After Griffin’s picture was made public, Griffin explained the picture was satire in response to Trump’s comment to Megyn Kelly during the first presidential debate in which he said, “there was blood coming out of her eyes, blood coming out of her...wherever” (Kelly a true conservative was questioning Trump’s conservative credentials). When the photo wasn’t well received she immediately tried to mitigate the damage by explaining that she wasn’t condoning violence or violence towards the president and that it was supposed to be satirical. She also apologized for what was by then considered an ill-conceived joke that had gone wrong. In the aftermath, Griffin was subjected to what can only be described as political persecution, she was interrogated by the Department of Justice under the threat of being taken away in handcuffs, threatened with a no-knock search of her home (for a joke!), the subject of two different departments of the federal government, put on the Interpol list, has been detained in every airport on her recent international tour, and threatened by Trump supporters (ironic for Griffin’s supposed indiscretion against Trump).

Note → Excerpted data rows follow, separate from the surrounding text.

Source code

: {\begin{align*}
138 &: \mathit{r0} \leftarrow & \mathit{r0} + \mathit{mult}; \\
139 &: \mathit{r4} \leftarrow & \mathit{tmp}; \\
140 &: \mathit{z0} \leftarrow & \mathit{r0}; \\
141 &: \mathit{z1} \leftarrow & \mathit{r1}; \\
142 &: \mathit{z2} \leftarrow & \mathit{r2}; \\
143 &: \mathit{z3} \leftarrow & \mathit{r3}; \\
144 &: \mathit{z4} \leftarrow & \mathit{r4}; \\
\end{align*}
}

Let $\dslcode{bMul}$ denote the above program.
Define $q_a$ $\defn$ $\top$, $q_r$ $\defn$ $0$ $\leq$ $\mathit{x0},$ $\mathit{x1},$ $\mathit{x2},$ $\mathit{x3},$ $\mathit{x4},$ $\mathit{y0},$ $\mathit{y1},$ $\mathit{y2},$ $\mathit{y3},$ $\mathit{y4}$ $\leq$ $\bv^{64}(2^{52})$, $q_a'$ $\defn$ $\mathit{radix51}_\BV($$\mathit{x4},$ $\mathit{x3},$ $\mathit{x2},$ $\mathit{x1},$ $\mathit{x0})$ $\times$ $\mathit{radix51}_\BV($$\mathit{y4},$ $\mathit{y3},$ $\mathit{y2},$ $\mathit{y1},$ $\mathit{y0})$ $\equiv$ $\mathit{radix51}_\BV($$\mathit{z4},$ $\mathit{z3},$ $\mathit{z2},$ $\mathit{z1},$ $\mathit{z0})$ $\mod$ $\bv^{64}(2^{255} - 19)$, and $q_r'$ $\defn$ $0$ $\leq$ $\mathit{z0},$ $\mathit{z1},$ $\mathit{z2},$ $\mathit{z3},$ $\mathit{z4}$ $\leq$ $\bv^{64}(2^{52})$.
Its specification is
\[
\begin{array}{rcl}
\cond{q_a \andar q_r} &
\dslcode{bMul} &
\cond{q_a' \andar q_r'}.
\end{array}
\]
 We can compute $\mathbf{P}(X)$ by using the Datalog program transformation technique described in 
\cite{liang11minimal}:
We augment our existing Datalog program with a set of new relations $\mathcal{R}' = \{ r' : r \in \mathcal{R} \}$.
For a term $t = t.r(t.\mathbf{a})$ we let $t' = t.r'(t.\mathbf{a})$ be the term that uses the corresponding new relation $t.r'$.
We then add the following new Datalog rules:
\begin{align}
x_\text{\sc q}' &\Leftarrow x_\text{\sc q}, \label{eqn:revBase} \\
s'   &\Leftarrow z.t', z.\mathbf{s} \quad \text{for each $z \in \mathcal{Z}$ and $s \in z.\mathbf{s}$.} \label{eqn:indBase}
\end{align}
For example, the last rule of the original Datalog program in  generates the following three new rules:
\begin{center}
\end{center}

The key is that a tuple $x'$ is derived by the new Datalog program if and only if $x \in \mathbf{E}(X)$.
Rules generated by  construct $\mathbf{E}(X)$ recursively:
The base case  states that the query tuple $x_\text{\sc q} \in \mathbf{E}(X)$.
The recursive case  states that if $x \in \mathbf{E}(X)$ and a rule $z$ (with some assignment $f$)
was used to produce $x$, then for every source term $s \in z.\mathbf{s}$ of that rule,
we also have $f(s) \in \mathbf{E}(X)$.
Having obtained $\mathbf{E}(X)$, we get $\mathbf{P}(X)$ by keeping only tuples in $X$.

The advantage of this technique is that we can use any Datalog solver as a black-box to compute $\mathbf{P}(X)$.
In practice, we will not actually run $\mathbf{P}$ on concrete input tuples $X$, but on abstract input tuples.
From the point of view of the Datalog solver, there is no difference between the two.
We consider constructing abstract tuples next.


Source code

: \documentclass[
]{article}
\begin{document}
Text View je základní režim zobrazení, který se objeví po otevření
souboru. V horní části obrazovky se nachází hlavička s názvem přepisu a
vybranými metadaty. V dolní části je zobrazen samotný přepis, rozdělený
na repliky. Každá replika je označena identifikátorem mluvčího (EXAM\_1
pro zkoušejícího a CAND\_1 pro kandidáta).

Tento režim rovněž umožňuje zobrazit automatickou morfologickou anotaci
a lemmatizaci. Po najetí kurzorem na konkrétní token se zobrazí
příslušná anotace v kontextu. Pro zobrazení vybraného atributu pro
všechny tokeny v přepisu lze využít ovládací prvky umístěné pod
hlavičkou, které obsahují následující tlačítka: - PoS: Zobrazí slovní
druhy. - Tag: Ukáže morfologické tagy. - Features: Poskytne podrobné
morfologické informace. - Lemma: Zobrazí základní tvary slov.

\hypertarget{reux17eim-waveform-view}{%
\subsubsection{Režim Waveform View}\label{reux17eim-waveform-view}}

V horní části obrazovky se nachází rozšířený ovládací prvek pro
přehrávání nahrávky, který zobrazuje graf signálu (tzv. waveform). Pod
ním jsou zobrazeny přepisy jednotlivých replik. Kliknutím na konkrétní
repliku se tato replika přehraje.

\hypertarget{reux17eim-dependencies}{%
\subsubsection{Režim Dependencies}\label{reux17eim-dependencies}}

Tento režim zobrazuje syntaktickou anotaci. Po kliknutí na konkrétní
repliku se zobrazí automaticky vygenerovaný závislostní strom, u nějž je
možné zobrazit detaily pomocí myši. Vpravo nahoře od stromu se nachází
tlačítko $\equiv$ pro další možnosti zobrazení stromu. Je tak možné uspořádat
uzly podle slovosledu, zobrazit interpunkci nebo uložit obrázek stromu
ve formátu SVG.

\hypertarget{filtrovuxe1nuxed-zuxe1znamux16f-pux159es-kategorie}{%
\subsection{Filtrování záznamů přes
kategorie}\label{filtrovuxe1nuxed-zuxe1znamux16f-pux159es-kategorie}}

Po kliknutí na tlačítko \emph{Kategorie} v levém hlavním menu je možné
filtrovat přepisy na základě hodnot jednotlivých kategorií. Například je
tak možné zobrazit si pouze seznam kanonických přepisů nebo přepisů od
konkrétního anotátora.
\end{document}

In contrast Carrey’s portrait has received only a little backlash, mostly from other Twitter users accusing him of being a sexist and a bully, and Huckabee’s father (former Arkansas governor Mike Huckabee) added Christaphobe to his criticism. Carrey has confirmed the painting is his, but hasn’t made any further statement about it other than the caption that accompanied it, “This is the portrait of a so called Christian whose only purpose in life is to lie for the wicked. Monstrous!” On Monday Carrey posted a portrait of Trump as the Wicked Witch of the West without further controversy and the initial outrage about the Huckabee-Sanders portrait fading away to memory. One has to ask themselves why the double standard in the response to Griffin’s and Carrey’s satirical representations, is it sexism? But this isn’t the only noticeable double standard since the start of Trump’s presidency there’s one that has filled the New York stage.

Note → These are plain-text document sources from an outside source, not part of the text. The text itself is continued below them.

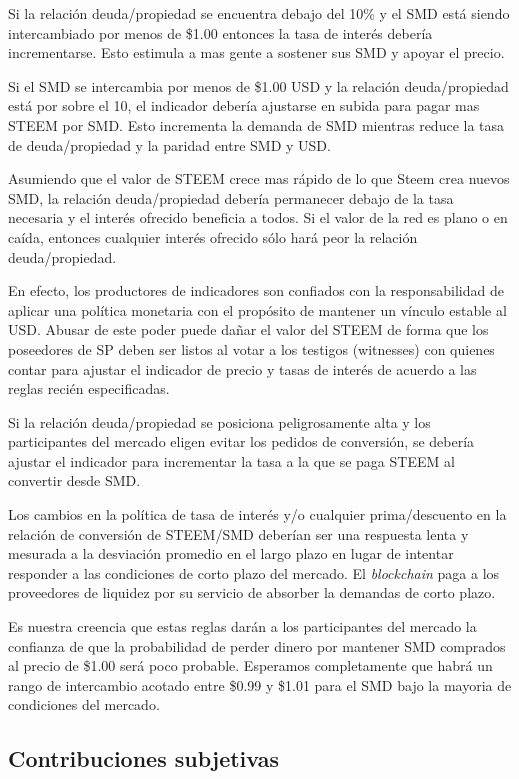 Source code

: \documentclass[a4paper,titlepage,final]{article}
\begin{document}
Si la relación deuda/propiedad se encuentra debajo del 10\% y el SMD está siendo intercambiado por menos de \$1.00 entonces la tasa de interés debería incrementarse. Esto estimula a mas gente a sostener sus SMD y apoyar el precio.

Si el SMD se intercambia por menos de \$1.00 USD y la relación deuda/propiedad está por sobre el 10, el indicador debería ajustarse en subida para pagar mas STEEM por SMD. Esto incrementa la demanda de SMD mientras reduce la tasa de deuda/propiedad y la paridad entre SMD y USD.

Asumiendo que el valor de STEEM crece mas rápido de lo que Steem crea nuevos SMD, la relación deuda/propiedad debería permanecer debajo de la tasa necesaria y el interés ofrecido beneficia a todos. Si el valor de la red es plano o en caída, entonces cualquier interés ofrecido sólo hará peor la relación deuda/propiedad.

En efecto, los productores de indicadores son confiados con la responsabilidad de aplicar una política monetaria con el propósito de mantener un vínculo estable al USD. Abusar de este poder puede dañar el valor del STEEM de forma que los poseedores de SP deben ser listos al votar a los testigos (witnesses) con quienes contar para ajustar el indicador de precio y tasas de interés de acuerdo a las reglas recién especificadas.

Si la relación deuda/propiedad se posiciona peligrosamente alta y los participantes del mercado eligen evitar los pedidos de conversión, se debería ajustar el indicador para incrementar la tasa a la que se paga STEEM al convertir desde SMD.

Los cambios en la política de tasa de interés y/o cualquier prima/descuento en la relación de conversión de STEEM/SMD deberían ser una respuesta lenta y mesurada a la desviación promedio en el largo plazo en lugar de intentar responder a las condiciones de corto plazo del mercado. El \textit{blockchain} paga a los proveedores de liquidez por su servicio de absorber la demandas de corto plazo.

Es nuestra creencia que estas reglas darán a los participantes del mercado la confianza de que la probabilidad de perder dinero por mantener SMD comprados al precio de \$1.00 será poco probable. Esperamos completamente que habrá un rango de intercambio acotado entre \$0.99 y \$1.01 para el SMD bajo la mayoria de condiciones del mercado.

\subsection{Contribuciones subjetivas}
\end{document}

In June 2017 there was an uproar over the New York Public Theater’s production of Julius Caesar with Caesar personified by the character in costume looking very much like Donald Trump. Critics said it was disrespectful of the president and the office, and corporate sponsors pulled their support. In comparison there was a 2012 production of Julius Caesar by the Guthrie Theater with Caesar portrayed by a black actor who resembled then president Barack Obama. What was the reaction? Did members of the audience become offended? Was there a hew and cry how it was disrespectful of the president or the presidency? Did corporate sponsors threaten or pull their support? The answer is no, nothing, silence, no hew and cry, no teeth gnashings, no hand wringing. Crickets, not even any commentary about the imagery of a black man being killed. Both productions are noted for being faithful to Shakespeare’s play. Again, one has to ask why the double standard?

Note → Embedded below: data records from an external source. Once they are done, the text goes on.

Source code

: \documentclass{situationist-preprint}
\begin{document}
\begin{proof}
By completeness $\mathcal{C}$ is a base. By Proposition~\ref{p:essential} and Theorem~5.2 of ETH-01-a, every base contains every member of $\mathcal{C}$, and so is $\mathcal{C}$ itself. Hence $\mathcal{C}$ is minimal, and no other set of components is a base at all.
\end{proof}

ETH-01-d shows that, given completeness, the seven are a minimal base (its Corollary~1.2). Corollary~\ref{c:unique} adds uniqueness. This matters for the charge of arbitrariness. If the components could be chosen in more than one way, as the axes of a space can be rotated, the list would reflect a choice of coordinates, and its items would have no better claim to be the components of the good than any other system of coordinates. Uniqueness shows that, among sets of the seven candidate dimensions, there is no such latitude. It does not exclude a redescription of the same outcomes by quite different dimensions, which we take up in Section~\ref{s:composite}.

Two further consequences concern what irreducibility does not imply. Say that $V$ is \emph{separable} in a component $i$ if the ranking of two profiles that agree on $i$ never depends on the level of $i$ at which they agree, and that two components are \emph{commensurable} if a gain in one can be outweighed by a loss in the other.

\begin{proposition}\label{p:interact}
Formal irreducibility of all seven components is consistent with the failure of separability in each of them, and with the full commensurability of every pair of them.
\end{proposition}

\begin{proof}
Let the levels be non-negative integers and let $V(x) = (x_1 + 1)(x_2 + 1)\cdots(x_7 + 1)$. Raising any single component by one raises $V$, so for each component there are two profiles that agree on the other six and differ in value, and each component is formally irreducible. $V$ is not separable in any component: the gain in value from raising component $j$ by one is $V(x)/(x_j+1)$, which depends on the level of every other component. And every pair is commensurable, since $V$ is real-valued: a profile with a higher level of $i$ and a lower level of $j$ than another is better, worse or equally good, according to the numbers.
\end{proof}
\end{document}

Art has always been dangerous in many countries artists are among the first to be jailed, art cannot go “too far,” it can’t cross a line, it is meant to challenge the perceptions and perspectives of the world, it is supposed to foster controversy, debate, discussion and sometimes this bleeds over into the political and that’s when it becomes dangerous not only for the artist, but for the society surrounding the artist. Is it condemned without thought? By dictate of the ruling party or leader? Does it lead to recriminations by those who don’t approve of the artist’s message? Or does it lead to the possibility of change? Maybe leading to a change of thinking on a subject or in how one perceives the world and the society we’re engaged in. This is the measure we have to take of ourselves as a society, do we want to encourage thought, discussion and differing points of view?
Griffin’s career now seems to be back on track in the U.S., she has been playing international appearances since the controversy, she has appeared on Bill Maher’s Real Time, is working with J.J. Abrams on a possible TV show (the sure sign of acceptance in the televised age), and Griffin is now set to play in New York at the Kennedy Center and Carnegie Hall which are not only in “Trumps backyard” but are among America’s most prestigious venues. Griffin’s experience, as awful as it might have been and may still move her comedy to deeper expressions of her art and move her into Lenny Bruce territory.